TASK TO COMPLETE> Reproduce the data word for word, keeping every line complete.

RECORDS FOR PROCESSING>
# # # # #
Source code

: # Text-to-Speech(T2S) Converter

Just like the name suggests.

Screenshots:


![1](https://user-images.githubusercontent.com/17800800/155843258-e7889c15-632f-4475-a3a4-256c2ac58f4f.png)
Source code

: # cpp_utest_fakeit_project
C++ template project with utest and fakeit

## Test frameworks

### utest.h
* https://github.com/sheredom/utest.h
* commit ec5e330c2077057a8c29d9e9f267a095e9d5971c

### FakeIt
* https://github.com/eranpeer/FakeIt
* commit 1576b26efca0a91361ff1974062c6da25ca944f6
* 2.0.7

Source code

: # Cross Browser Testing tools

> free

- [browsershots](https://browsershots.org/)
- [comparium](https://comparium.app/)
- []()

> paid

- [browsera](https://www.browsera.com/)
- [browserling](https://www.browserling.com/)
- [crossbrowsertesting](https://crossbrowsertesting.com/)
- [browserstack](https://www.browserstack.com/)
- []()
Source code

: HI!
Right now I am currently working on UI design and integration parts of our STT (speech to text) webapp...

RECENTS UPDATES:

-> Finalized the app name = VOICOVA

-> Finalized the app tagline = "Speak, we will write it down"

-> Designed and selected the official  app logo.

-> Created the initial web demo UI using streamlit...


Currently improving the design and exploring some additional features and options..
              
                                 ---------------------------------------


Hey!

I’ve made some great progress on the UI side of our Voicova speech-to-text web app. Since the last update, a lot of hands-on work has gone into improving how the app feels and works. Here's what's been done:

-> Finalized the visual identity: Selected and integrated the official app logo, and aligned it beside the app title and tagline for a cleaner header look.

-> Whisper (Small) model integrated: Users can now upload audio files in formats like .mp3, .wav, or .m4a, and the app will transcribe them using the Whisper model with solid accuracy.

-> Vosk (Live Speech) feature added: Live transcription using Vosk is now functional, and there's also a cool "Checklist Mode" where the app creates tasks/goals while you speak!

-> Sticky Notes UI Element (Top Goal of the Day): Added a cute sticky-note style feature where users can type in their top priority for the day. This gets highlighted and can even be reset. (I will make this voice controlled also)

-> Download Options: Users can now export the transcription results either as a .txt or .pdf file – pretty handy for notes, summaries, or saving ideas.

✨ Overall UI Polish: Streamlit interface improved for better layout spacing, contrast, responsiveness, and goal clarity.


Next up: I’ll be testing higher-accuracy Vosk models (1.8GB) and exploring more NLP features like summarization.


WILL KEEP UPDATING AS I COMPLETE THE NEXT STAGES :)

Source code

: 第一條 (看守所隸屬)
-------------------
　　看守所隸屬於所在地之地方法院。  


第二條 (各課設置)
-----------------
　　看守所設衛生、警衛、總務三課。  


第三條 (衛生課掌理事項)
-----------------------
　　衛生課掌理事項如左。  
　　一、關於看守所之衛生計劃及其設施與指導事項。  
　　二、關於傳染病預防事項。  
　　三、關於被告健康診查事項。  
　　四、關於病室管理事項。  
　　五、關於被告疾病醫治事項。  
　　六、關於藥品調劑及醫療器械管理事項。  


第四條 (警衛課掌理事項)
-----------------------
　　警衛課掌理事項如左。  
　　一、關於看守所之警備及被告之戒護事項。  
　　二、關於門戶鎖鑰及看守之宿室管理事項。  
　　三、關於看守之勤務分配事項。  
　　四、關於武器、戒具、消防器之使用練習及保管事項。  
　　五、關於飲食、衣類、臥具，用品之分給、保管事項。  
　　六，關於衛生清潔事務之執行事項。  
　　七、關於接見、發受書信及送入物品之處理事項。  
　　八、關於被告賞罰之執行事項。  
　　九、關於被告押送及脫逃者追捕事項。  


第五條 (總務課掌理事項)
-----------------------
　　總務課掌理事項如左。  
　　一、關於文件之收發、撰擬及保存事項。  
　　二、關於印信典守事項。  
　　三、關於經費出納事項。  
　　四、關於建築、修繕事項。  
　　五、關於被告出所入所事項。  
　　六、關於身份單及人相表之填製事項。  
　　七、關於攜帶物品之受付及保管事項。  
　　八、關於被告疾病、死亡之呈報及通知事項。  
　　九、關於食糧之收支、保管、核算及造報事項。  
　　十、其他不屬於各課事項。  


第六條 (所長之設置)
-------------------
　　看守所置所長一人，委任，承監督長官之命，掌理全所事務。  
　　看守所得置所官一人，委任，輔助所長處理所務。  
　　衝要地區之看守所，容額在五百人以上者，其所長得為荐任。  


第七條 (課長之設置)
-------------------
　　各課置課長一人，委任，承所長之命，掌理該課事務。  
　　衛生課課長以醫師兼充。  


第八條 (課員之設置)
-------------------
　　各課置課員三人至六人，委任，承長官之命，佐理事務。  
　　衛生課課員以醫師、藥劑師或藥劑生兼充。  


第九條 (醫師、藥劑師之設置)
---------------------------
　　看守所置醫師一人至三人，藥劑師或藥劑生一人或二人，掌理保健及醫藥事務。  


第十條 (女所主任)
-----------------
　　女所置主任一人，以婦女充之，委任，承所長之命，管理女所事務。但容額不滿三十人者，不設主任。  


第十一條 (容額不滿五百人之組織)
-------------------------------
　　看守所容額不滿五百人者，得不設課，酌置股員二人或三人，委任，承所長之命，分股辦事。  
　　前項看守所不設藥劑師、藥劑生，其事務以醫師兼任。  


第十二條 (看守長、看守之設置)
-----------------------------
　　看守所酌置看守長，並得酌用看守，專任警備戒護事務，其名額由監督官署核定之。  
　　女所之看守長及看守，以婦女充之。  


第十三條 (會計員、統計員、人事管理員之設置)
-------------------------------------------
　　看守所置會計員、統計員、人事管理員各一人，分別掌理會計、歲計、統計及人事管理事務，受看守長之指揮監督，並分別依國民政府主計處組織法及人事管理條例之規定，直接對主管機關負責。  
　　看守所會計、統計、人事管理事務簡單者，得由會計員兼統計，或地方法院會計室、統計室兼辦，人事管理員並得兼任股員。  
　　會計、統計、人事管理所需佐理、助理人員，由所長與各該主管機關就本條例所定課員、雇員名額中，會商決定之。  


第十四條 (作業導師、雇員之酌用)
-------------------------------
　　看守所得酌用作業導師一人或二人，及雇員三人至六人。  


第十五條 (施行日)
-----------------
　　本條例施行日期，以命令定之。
# # # # #
OUTPUT FOR THIS TASK>
Source code

: # Text-to-Speech(T2S) Converter

Just like the name suggests.

Screenshots:


![1](https://user-images.githubusercontent.com/17800800/155843258-e7889c15-632f-4475-a3a4-256c2ac58f4f.png)
Source code

: # cpp_utest_fakeit_project
C++ template project with utest and fakeit

## Test frameworks

### utest.h
* https://github.com/sheredom/utest.h
* commit ec5e330c2077057a8c29d9e9f267a095e9d5971c

### FakeIt
* https://github.com/eranpeer/FakeIt
* commit 1576b26efca0a91361ff1974062c6da25ca944f6
* 2.0.7

Source code

: # Cross Browser Testing tools

> free

- [browsershots](https://browsershots.org/)
- [comparium](https://comparium.app/)
- []()

> paid

- [browsera](https://www.browsera.com/)
- [browserling](https://www.browserling.com/)
- [crossbrowsertesting](https://crossbrowsertesting.com/)
- [browserstack](https://www.browserstack.com/)
- []()
Source code

: HI!
Right now I am currently working on UI design and integration parts of our STT (speech to text) webapp...

RECENTS UPDATES:

-> Finalized the app name = VOICOVA

-> Finalized the app tagline = "Speak, we will write it down"

-> Designed and selected the official  app logo.

-> Created the initial web demo UI using streamlit...


Currently improving the design and exploring some additional features and options..
              
                                 ---------------------------------------


Hey!

I’ve made some great progress on the UI side of our Voicova speech-to-text web app. Since the last update, a lot of hands-on work has gone into improving how the app feels and works. Here's what's been done:

-> Finalized the visual identity: Selected and integrated the official app logo, and aligned it beside the app title and tagline for a cleaner header look.

-> Whisper (Small) model integrated: Users can now upload audio files in formats like .mp3, .wav, or .m4a, and the app will transcribe them using the Whisper model with solid accuracy.

-> Vosk (Live Speech) feature added: Live transcription using Vosk is now functional, and there's also a cool "Checklist Mode" where the app creates tasks/goals while you speak!

-> Sticky Notes UI Element (Top Goal of the Day): Added a cute sticky-note style feature where users can type in their top priority for the day. This gets highlighted and can even be reset. (I will make this voice controlled also)

-> Download Options: Users can now export the transcription results either as a .txt or .pdf file – pretty handy for notes, summaries, or saving ideas.

✨ Overall UI Polish: Streamlit interface improved for better layout spacing, contrast, responsiveness, and goal clarity.


Next up: I’ll be testing higher-accuracy Vosk models (1.8GB) and exploring more NLP features like summarization.


WILL KEEP UPDATING AS I COMPLETE THE NEXT STAGES :)

Source code

: 第一條 (看守所隸屬)
-------------------
　　看守所隸屬於所在地之地方法院。  


第二條 (各課設置)
-----------------
　　看守所設衛生、警衛、總務三課。  


第三條 (衛生課掌理事項)
-----------------------
　　衛生課掌理事項如左。  
　　一、關於看守所之衛生計劃及其設施與指導事項。  
　　二、關於傳染病預防事項。  
　　三、關於被告健康診查事項。  
　　四、關於病室管理事項。  
　　五、關於被告疾病醫治事項。  
　　六、關於藥品調劑及醫療器械管理事項。  


第四條 (警衛課掌理事項)
-----------------------
　　警衛課掌理事項如左。  
　　一、關於看守所之警備及被告之戒護事項。  
　　二、關於門戶鎖鑰及看守之宿室管理事項。  
　　三、關於看守之勤務分配事項。  
　　四、關於武器、戒具、消防器之使用練習及保管事項。  
　　五、關於飲食、衣類、臥具，用品之分給、保管事項。  
　　六，關於衛生清潔事務之執行事項。  
　　七、關於接見、發受書信及送入物品之處理事項。  
　　八、關於被告賞罰之執行事項。  
　　九、關於被告押送及脫逃者追捕事項。  


第五條 (總務課掌理事項)
-----------------------
　　總務課掌理事項如左。  
　　一、關於文件之收發、撰擬及保存事項。  
　　二、關於印信典守事項。  
　　三、關於經費出納事項。  
　　四、關於建築、修繕事項。  
　　五、關於被告出所入所事項。  
　　六、關於身份單及人相表之填製事項。  
　　七、關於攜帶物品之受付及保管事項。  
　　八、關於被告疾病、死亡之呈報及通知事項。  
　　九、關於食糧之收支、保管、核算及造報事項。  
　　十、其他不屬於各課事項。  


第六條 (所長之設置)
-------------------
　　看守所置所長一人，委任，承監督長官之命，掌理全所事務。  
　　看守所得置所官一人，委任，輔助所長處理所務。  
　　衝要地區之看守所，容額在五百人以上者，其所長得為荐任。  


第七條 (課長之設置)
-------------------
　　各課置課長一人，委任，承所長之命，掌理該課事務。  
　　衛生課課長以醫師兼充。  


第八條 (課員之設置)
-------------------
　　各課置課員三人至六人，委任，承長官之命，佐理事務。  
　　衛生課課員以醫師、藥劑師或藥劑生兼充。  


第九條 (醫師、藥劑師之設置)
---------------------------
　　看守所置醫師一人至三人，藥劑師或藥劑生一人或二人，掌理保健及醫藥事務。  


第十條 (女所主任)
-----------------
　　女所置主任一人，以婦女充之，委任，承所長之命，管理女所事務。但容額不滿三十人者，不設主任。  


第十一條 (容額不滿五百人之組織)
-------------------------------
　　看守所容額不滿五百人者，得不設課，酌置股員二人或三人，委任，承所長之命，分股辦事。  
　　前項看守所不設藥劑師、藥劑生，其事務以醫師兼任。  


第十二條 (看守長、看守之設置)
-----------------------------
　　看守所酌置看守長，並得酌用看守，專任警備戒護事務，其名額由監督官署核定之。  
　　女所之看守長及看守，以婦女充之。  


第十三條 (會計員、統計員、人事管理員之設置)
-------------------------------------------
　　看守所置會計員、統計員、人事管理員各一人，分別掌理會計、歲計、統計及人事管理事務，受看守長之指揮監督，並分別依國民政府主計處組織法及人事管理條例之規定，直接對主管機關負責。  
　　看守所會計、統計、人事管理事務簡單者，得由會計員兼統計，或地方法院會計室、統計室兼辦，人事管理員並得兼任股員。  
　　會計、統計、人事管理所需佐理、助理人員，由所長與各該主管機關就本條例所定課員、雇員名額中，會商決定之。  


第十四條 (作業導師、雇員之酌用)
-------------------------------
　　看守所得酌用作業導師一人或二人，及雇員三人至六人。  


第十五條 (施行日)
-----------------
　　本條例施行日期，以命令定之。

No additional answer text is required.